Geomalacus oliveirae

Scientific classification
- Kingdom: Animalia
- Phylum: Mollusca
- Class: Gastropoda
- Order: Stylommatophora
- Family: Arionidae
- Genus: Geomalacus
- Subgenus: Arrudia
- Species: G. oliveirae
- Binomial name: Geomalacus oliveirae Simroth, 1891

= Geomalacus oliveirae =

- Genus: Geomalacus
- Species: oliveirae
- Authority: Simroth, 1891

Species of gastropod

Geomalacus oliveirae is a species of air-breathing land slug, a terrestrial pulmonate gastropod mollusc in the family Arionidae, the round back slugs.

== Distribution==
Distribution of Geomalacus oliveirae include:
- Portugal (Beira Alta)
- Spain (Toledo, Cáceres, Salamanca) - Red List Spain: Sensitive to habitat change (Gómez Moliner et al. 2001).

== Description ==
Geomalacus oliveirae is a slug light with 4 black colour bands, inner bands are irregularly interrupted, main marginal bands sharply delimited against the light background. The length of the body of preserved specimen is 20 mm.
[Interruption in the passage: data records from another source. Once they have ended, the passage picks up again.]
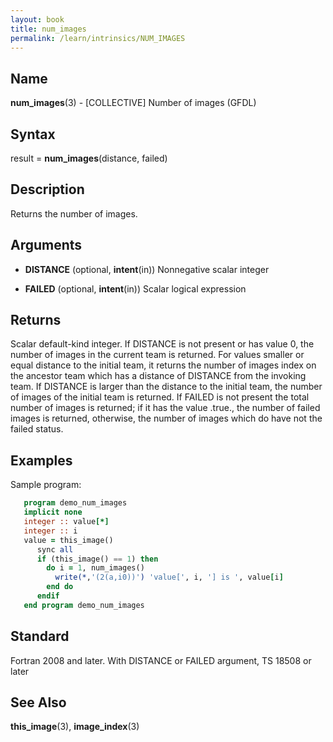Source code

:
 ```yaml
---
layout: book
title: num_images
permalink: /learn/intrinsics/NUM_IMAGES
---
```

## __Name__

__num\_images__(3) - \[COLLECTIVE\] Number of images
(GFDL)

## __Syntax__

result = __num\_images__(distance, failed)

## __Description__

Returns the number of images.

## __Arguments__

  - __DISTANCE__
    (optional, __intent__(in)) Nonnegative scalar integer

  - __FAILED__
    (optional, __intent__(in)) Scalar logical expression

## __Returns__

Scalar default-kind integer. If DISTANCE is not present or has value 0,
the number of images in the current team is returned. For values smaller
or equal distance to the initial team, it returns the number of images
index on the ancestor team which has a distance of DISTANCE from the
invoking team. If DISTANCE is larger than the distance to the initial
team, the number of images of the initial team is returned. If FAILED is
not present the total number of images is returned; if it has the value
.true., the number of failed images is returned, otherwise, the number
of images which do have not the failed status.

## __Examples__

Sample program:

```fortran
   program demo_num_images
   implicit none
   integer :: value[*]
   integer :: i
   value = this_image()
      sync all
      if (this_image() == 1) then
        do i = 1, num_images()
          write(*,'(2(a,i0))') 'value[', i, '] is ', value[i]
        end do
      endif
   end program demo_num_images
```

## __Standard__

Fortran 2008 and later. With DISTANCE or FAILED argument, TS 18508 or later

## __See Also__

__this\_image__(3), __image\_index__(3)
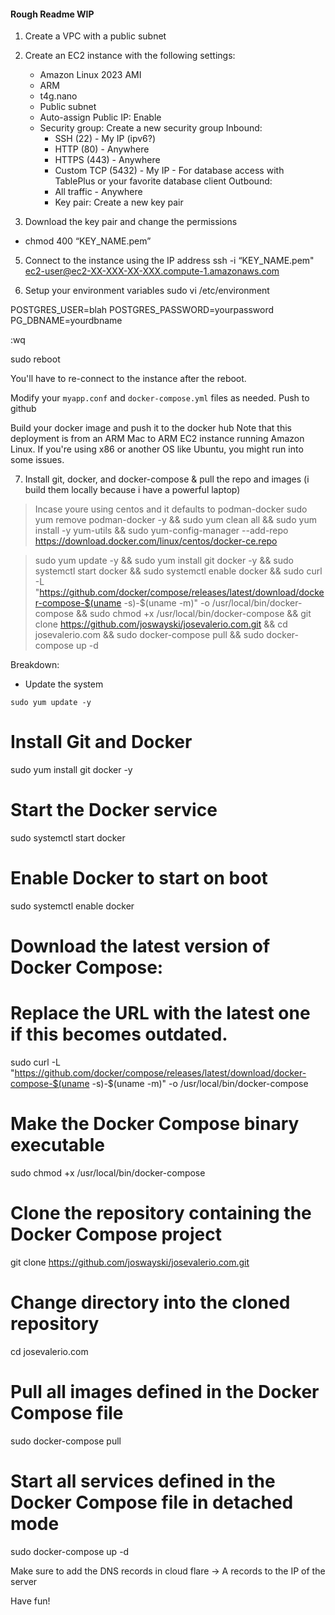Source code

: #### Rough Readme WIP

1. Create a VPC with a public subnet

2. Create an EC2 instance with the following settings:

   - Amazon Linux 2023 AMI
   - ARM
   - t4g.nano
   - Public subnet
   - Auto-assign Public IP: Enable
   - Security group: Create a new security group
     Inbound:
     - SSH (22) - My IP (ipv6?)
     - HTTP (80) - Anywhere
     - HTTPS (443) - Anywhere
     - Custom TCP (5432) - My IP - For database access with TablePlus or your favorite database client
       Outbound:
     - All traffic - Anywhere
     - Key pair: Create a new key pair

3. Download the key pair and change the permissions

- chmod 400 “KEY_NAME.pem”

5. Connect to the instance using the IP address
   ssh -i “KEY_NAME.pem" ec2-user@ec2-XX-XXX-XX-XXX.compute-1.amazonaws.com

6. Setup your environment variables
   sudo vi /etc/environment

POSTGRES_USER=blah
POSTGRES_PASSWORD=yourpassword
PG_DBNAME=yourdbname

:wq

sudo reboot

You'll have to re-connect to the instance after the reboot.

Modify your `myapp.conf` and `docker-compose.yml` files as needed. Push to github

Build your docker image and push it to the docker hub
Note that this deployment is from an ARM Mac to ARM EC2 instance running Amazon Linux. If you're using x86 or another OS like Ubuntu, you might run into some issues.


7. Install git, docker, and docker-compose & pull the repo and images
   (i build them locally because i have a powerful laptop)

> Incase youre using centos and it defaults to podman-docker
> sudo yum remove podman-docker -y && sudo yum clean all && sudo yum install -y yum-utils && sudo yum-config-manager --add-repo https://download.docker.com/linux/centos/docker-ce.repo

> sudo yum update -y && sudo yum install git docker -y && sudo systemctl start docker && sudo systemctl enable docker && sudo curl -L "https://github.com/docker/compose/releases/latest/download/docker-compose-$(uname -s)-$(uname -m)" -o /usr/local/bin/docker-compose && sudo chmod +x /usr/local/bin/docker-compose && git clone https://github.com/joswayski/josevalerio.com.git && cd josevalerio.com && sudo docker-compose pull && sudo docker-compose up -d

Breakdown:

- Update the system

```console
sudo yum update -y
```

# Install Git and Docker

sudo yum install git docker -y

# Start the Docker service

sudo systemctl start docker

# Enable Docker to start on boot

sudo systemctl enable docker

# Download the latest version of Docker Compose:

# Replace the URL with the latest one if this becomes outdated.

sudo curl -L "https://github.com/docker/compose/releases/latest/download/docker-compose-$(uname -s)-$(uname -m)" -o /usr/local/bin/docker-compose

# Make the Docker Compose binary executable

sudo chmod +x /usr/local/bin/docker-compose

# Clone the repository containing the Docker Compose project

git clone https://github.com/joswayski/josevalerio.com.git

# Change directory into the cloned repository

cd josevalerio.com

# Pull all images defined in the Docker Compose file

sudo docker-compose pull

# Start all services defined in the Docker Compose file in detached mode

sudo docker-compose up -d

Make sure to add the DNS records in cloud flare -> A records to the IP of the server

Have fun!

```

```
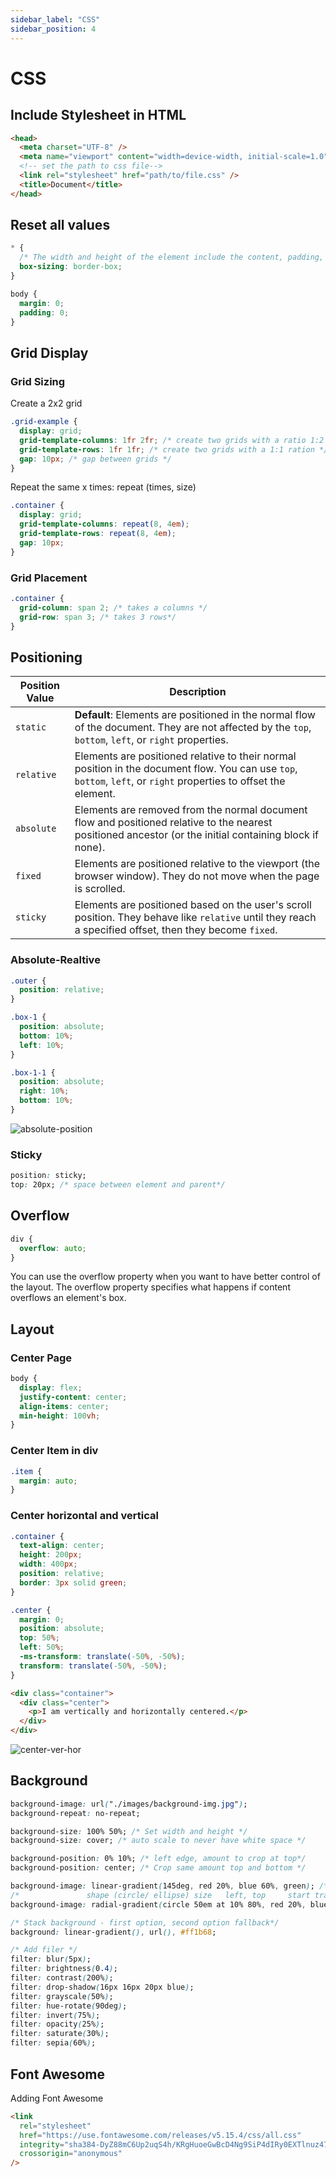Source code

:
 ```yaml
---
sidebar_label: "CSS"
sidebar_position: 4
---
```


# CSS

## Include Stylesheet in HTML

```html
<head>
  <meta charset="UTF-8" />
  <meta name="viewport" content="width=device-width, initial-scale=1.0" />
  <!-- set the path to css file-->
  <link rel="stylesheet" href="path/to/file.css" />
  <title>Document</title>
</head>
```

## Reset all values

```css
* {
  /* The width and height of the element include the content, padding, and border. */
  box-sizing: border-box;
}

body {
  margin: 0;
  padding: 0;
}
```

## Grid Display

### Grid Sizing

Create a 2x2 grid

```css
.grid-example {
  display: grid;
  grid-template-columns: 1fr 2fr; /* create two grids with a ratio 1:2 */
  grid-template-rows: 1fr 1fr; /* create two grids with a 1:1 ration */
  gap: 10px; /* gap between grids */
}
```

Repeat the same x times: repeat (times, size)

```css
.container {
  display: grid;
  grid-template-columns: repeat(8, 4em);
  grid-template-rows: repeat(8, 4em);
  gap: 10px;
}
```

### Grid Placement

```css
.container {
  grid-column: span 2; /* takes a columns */
  grid-row: span 3; /* takes 3 rows*/
}
```

## Positioning

| Position Value | Description                                                                                                                                                       |
| -------------- | ----------------------------------------------------------------------------------------------------------------------------------------------------------------- |
| `static`       | **Default**: Elements are positioned in the normal flow of the document. They are not affected by the `top`, `bottom`, `left`, or `right` properties.             |
| `relative`     | Elements are positioned relative to their normal position in the document flow. You can use `top`, `bottom`, `left`, or `right` properties to offset the element. |
| `absolute`     | Elements are removed from the normal document flow and positioned relative to the nearest positioned ancestor (or the initial containing block if none).          |
| `fixed`        | Elements are positioned relative to the viewport (the browser window). They do not move when the page is scrolled.                                                |
| `sticky`       | Elements are positioned based on the user's scroll position. They behave like `relative` until they reach a specified offset, then they become `fixed`.           |

### Absolute-Realtive

```css
.outer {
  position: relative;
}

.box-1 {
  position: absolute;
  bottom: 10%;
  left: 10%;
}

.box-1-1 {
  position: absolute;
  right: 10%;
  bottom: 10%;
}
```

![absolute-position](./images/absolute.png)

### Sticky

```css
position: sticky;
top: 20px; /* space between element and parent*/
```

## Overflow

```css
div {
  overflow: auto;
}
```

<div style={{width: "200px", height: "100px", overflow: "auto", backgroundColor: "orange", color: "black", padding: "0.5em"}}>
  You can use the overflow property when you want to have better control of the layout. The overflow property specifies
  what happens if content overflows an element's box.
</div>

## Layout

### Center Page

```css
body {
  display: flex;
  justify-content: center;
  align-items: center;
  min-height: 100vh;
}
```

### Center Item in div

```css
.item {
  margin: auto;
}
```

### Center horizontal and vertical

```css
.container {
  text-align: center;
  height: 200px;
  width: 400px;
  position: relative;
  border: 3px solid green;
}

.center {
  margin: 0;
  position: absolute;
  top: 50%;
  left: 50%;
  -ms-transform: translate(-50%, -50%);
  transform: translate(-50%, -50%);
}
```

```html
<div class="container">
  <div class="center">
    <p>I am vertically and horizontally centered.</p>
  </div>
</div>
```

![center-ver-hor](./images/center-hor-ver.png)

## Background

```css
background-image: url("./images/background-img.jpg");
background-repeat: no-repeat;

background-size: 100% 50%; /* Set width and height */
background-size: cover; /* auto scale to never have white space */

background-position: 0% 10%; /* left edge, amount to crop at top*/
background-position: center; /* Crop same amount top and bottom */

background-image: linear-gradient(145deg, red 20%, blue 60%, green); /* direction , color (when to transition)*/
/*               shape (circle/ ellipse) size   left, top     start transition */
background-image: radial-gradient(circle 50em at 10% 80%, red 20%, blue);

/* Stack background - first option, second option fallback*/
background: linear-gradient(), url(), #ff1b68;

/* Add filer */
filter: blur(5px);
filter: brightness(0.4);
filter: contrast(200%);
filter: drop-shadow(16px 16px 20px blue);
filter: grayscale(50%);
filter: hue-rotate(90deg);
filter: invert(75%);
filter: opacity(25%);
filter: saturate(30%);
filter: sepia(60%);
```

## Font Awesome

Adding Font Awesome

```html
<link
  rel="stylesheet"
  href="https://use.fontawesome.com/releases/v5.15.4/css/all.css"
  integrity="sha384-DyZ88mC6Up2uqS4h/KRgHuoeGwBcD4Ng9SiP4dIRy0EXTlnuz47vAwmeGwVChigm"
  crossorigin="anonymous"
/>
```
Reproductive system: Genital retractor inserts more anteriorly in the median line of dorsum than in the other species.

== Ecology ==
Geomalacus oliveirae lives in Portugal in Mediterranean shrubland and on granitic substrate, also under Betula, Pinus and Juniperus trees, below 1300 m. It lives in Spain under Pinus and in olive orchards.